# agof Use Case

In this use case, we will fetch, process and extract some preliminary results from the 'daily digital facts' market media study by agof (Arbeitsgemeinschaft Online Forschung).

This notebook is divided into three parts:
1. Downloading Raw Data
2. Processing Downloaded Data
3. Extracting Facts

You are encouraged to play around with it. The blocks with comments beginning in `# curiosity: ...` or `# sanity check: ...` have been included to further your understanding of the logic. These blocks are not vital to the core logic of this use case and can therefore be skipped when you translate the notebook to core4 jobs.

Lines of code which produce a large output have been commented out with three hash signs (`###`) for better readability.
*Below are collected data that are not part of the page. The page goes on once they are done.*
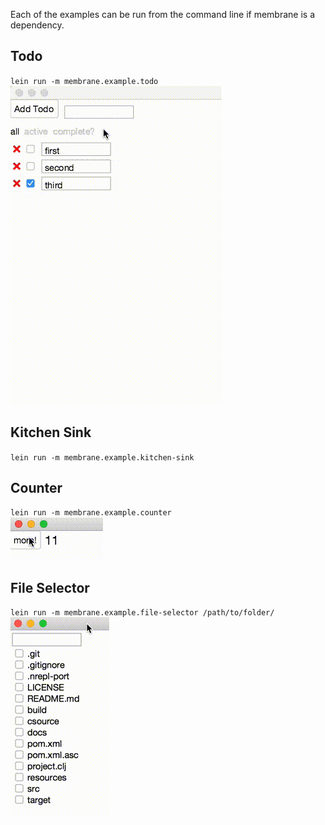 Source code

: Each of the examples can be run from the command line if membrane is a dependency.

## Todo
`lein run -m membrane.example.todo`  
![todo](/docs/images/todo.gif?raw=true)

## Kitchen Sink
`lein run -m membrane.example.kitchen-sink`

## Counter
`lein run -m membrane.example.counter`  
![simple counter](/docs/images/counter2.gif?raw=true)

## File Selector

`lein run -m membrane.example.file-selector /path/to/folder/`  
![item selector](/docs/images/item-selector.gif?raw=true)






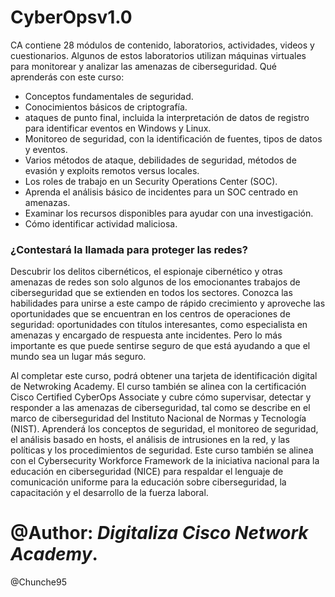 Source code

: # CyberOpsv1.0 
CA contiene 28 módulos de contenido, laboratorios, actividades, videos y cuestionarios. Algunos de estos laboratorios utilizan máquinas virtuales para monitorear y analizar las amenazas de ciberseguridad.
Qué aprenderás con este curso:
<ul>
    <li>Conceptos fundamentales de seguridad.</li>
    <li>Conocimientos básicos de criptografía.</li>
    <li>ataques de punto final, incluida la interpretación de datos de registro para identificar eventos en Windows y Linux.</li>
    <li>Monitoreo de seguridad, con la identificación de fuentes, tipos de datos y eventos.</li>
    <li>Varios métodos de ataque, debilidades de seguridad, métodos de evasión y exploits remotos versus locales.</li>
    <li>Los roles de trabajo en un Security Operations Center (SOC).</li>
    <li>Aprenda el análisis básico de incidentes para un SOC centrado en amenazas.</li>
    <li>Examinar los recursos disponibles para ayudar con una investigación.</li>
    <li>Cómo identificar actividad maliciosa.</li>
</ul>

<h3>¿Contestará la llamada para proteger las redes?</h3>
Descubrir los delitos cibernéticos, el espionaje cibernético y otras amenazas de redes son solo algunos de los emocionantes trabajos de ciberseguridad que se extienden en todos los sectores. Conozca las habilidades para unirse a este campo de rápido crecimiento y aproveche las oportunidades que se encuentran en los centros de operaciones de seguridad: oportunidades con títulos interesantes, como especialista en amenazas y encargado de respuesta ante incidentes. Pero lo más importante es que puede sentirse seguro de que está ayudando a que el mundo sea un lugar más seguro. <br>

Al completar este curso, podrá obtener una tarjeta de identificación digital de Netwroking Academy. El curso también se alinea con la certificación Cisco Certified CyberOps Associate y cubre cómo supervisar, detectar y responder a las amenazas de ciberseguridad, tal como se describe en el marco de ciberseguridad del Instituto Nacional de Normas y Tecnología (NIST).  Aprenderá los conceptos de seguridad, el monitoreo de seguridad, el análisis basado en hosts, el análisis de intrusiones en la red, y las políticas y los procedimientos de seguridad. Este curso también se alinea con el Cybersecurity Workforce Framework de la iniciativa nacional para la educación en ciberseguridad (NICE) para respaldar el lenguaje de comunicación uniforme para la educación sobre ciberseguridad, la capacitación y el desarrollo de la fuerza laboral.

# @Author: _Digitaliza Cisco Network Academy_.
@Chunche95
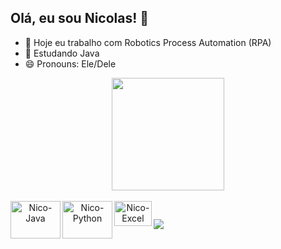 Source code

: ## Olá, eu sou Nicolas! 👋

- 🔭 Hoje eu trabalho com Robotics Process Automation (RPA)
- 🌱 Estudando Java
- 😄 Pronouns: Ele/Dele

<div align="center">
  <a href="https://github.com/SousaNicolas">
  <img height="180em" src="https://github-readme-stats.vercel.app/api?username=SousaNicolas&show_icons=true&theme=tokyonight&include_all_commits=true&count_private=true"/>
  <!--<img height="180em" src="https://github-readme-stats.vercel.app/api/top-langs/?username=SousaNicolas&layout=compact&langs_count=7&theme=tokyonight"/>
</div>-->

<div style="display: inline_block"><br>
  <img align="left" alt="Nico-Java" height="60" width="80" src="https://cdn.jsdelivr.net/gh/devicons/devicon/icons/java/java-original-wordmark.svg">          
  <img align="left" alt="Nico-Python" height="60" width="80" src="https://cdn.jsdelivr.net/gh/devicons/devicon/icons/python/python-original-wordmark.svg">
  <img align="left" alt="Nico-Excel" height="40" width="60" src="https://upload.wikimedia.org/wikipedia/commons/3/34/Microsoft_Office_Excel_%282019%E2%80%93present%29.svg">  
  <!--<img align="right" alt="Rafa-pic" height="150" style="border-radius:50px;" src="https://media.discordapp.net/attachments/639956127056134178/890373478988013628/Publicacoes_Instagram_1_1.png?width=676&height=676">-->
</div> 
  
  ##
 
<div>
  <a href="https://www.linkedin.com/in/sousanicolas" target="_blank" rel="noopener noreferrer"><img align="left" src="https://img.shields.io/badge/LinkedIn-0077B5?style=for-the-badge&logo=linkedin&logoColor=white" target="_blank"></a> 
 
  <!--![Snake animation](https://github.com/SousaNicolas/SousaNicolas/blob/output/github-contribution-grid-snake.svg)-->
 
</div>
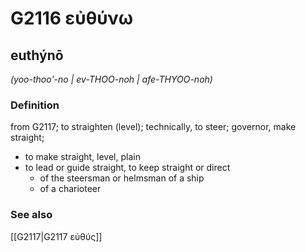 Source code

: # G2116 εὐθύνω

## euthýnō

_(yoo-thoo'-no | ev-THOO-noh | afe-THYOO-noh)_

### Definition

from G2117; to straighten (level); technically, to steer; governor, make straight; 

- to make straight, level, plain
- to lead or guide straight, to keep straight or direct
  - of the steersman or helmsman of a ship
  - of a charioteer

### See also

[[G2117|G2117 εὐθύς]]
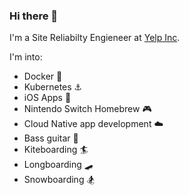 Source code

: ### Hi there 👋 

I'm a Site Reliabilty Engieneer at [Yelp Inc](https://yelp.com).

I'm into: 
- Docker 🐳
- Kubernetes ⚓️
- iOS Apps 📱
- Nintendo Switch Homebrew 🎮
- Cloud Native app development ☁️
- Bass guitar 🎸
- Kiteboarding 🏄
- Longboarding 🛹
- Snowboarding 🏂
<!--
**cuza/cuza** is a ✨ _special_ ✨ repository because its `README.md` (this file) appears on your GitHub profile.

Here are some ideas to get you started:

- 🔭 I’m currently working on ...
- 🌱 I’m currently learning ...
- 👯 I’m looking to collaborate on ...
- 🤔 I’m looking for help with ...
- 💬 Ask me about ...
- 📫 How to reach me: ...
- 😄 Pronouns: ...
- ⚡ Fun fact: ...
-->
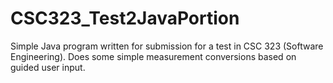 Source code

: # CSC323_Test2JavaPortion
Simple Java program written for submission for a test in CSC 323 (Software Engineering). Does some simple measurement conversions based on guided user input.
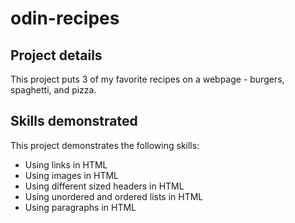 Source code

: # odin-recipes

## Project details

This project puts 3 of my favorite recipes on a webpage - burgers, spaghetti, and pizza.

## Skills demonstrated

This project demonstrates the following skills:
- Using links in HTML
- Using images in HTML
- Using different sized headers in HTML
- Using unordered and ordered lists in HTML
- Using paragraphs in HTML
You can uncomment them in order to run them.

### 1. Downloading Raw Data

In [None]:
# fetching the webpage

import requests

url = "https://www.agof.de/service-downloads/downloadcenter/download-daily-digital-facts/"
rv = requests.get(url)
body = rv.content.decode("utf-8")

In [None]:
# curiosity: how is the content we fetched stored by python?

type(body)

In [None]:
# sanity check: have we fetched the right thing?

### body

In [None]:
# scraping the fetched content

from bs4 import BeautifulSoup

soup = BeautifulSoup(body, "html.parser")
tables_list = soup.find_all("tr")

In [None]:
# sanity check: have we scraped correctly? (1/2)

tables_list[1]

In [None]:
# sanity check: have we scraped correctly? (2/2)

tables_list[1].text

In [None]:
# isolating relevant links from the list of scraped html table rows (<tr>...</tr>)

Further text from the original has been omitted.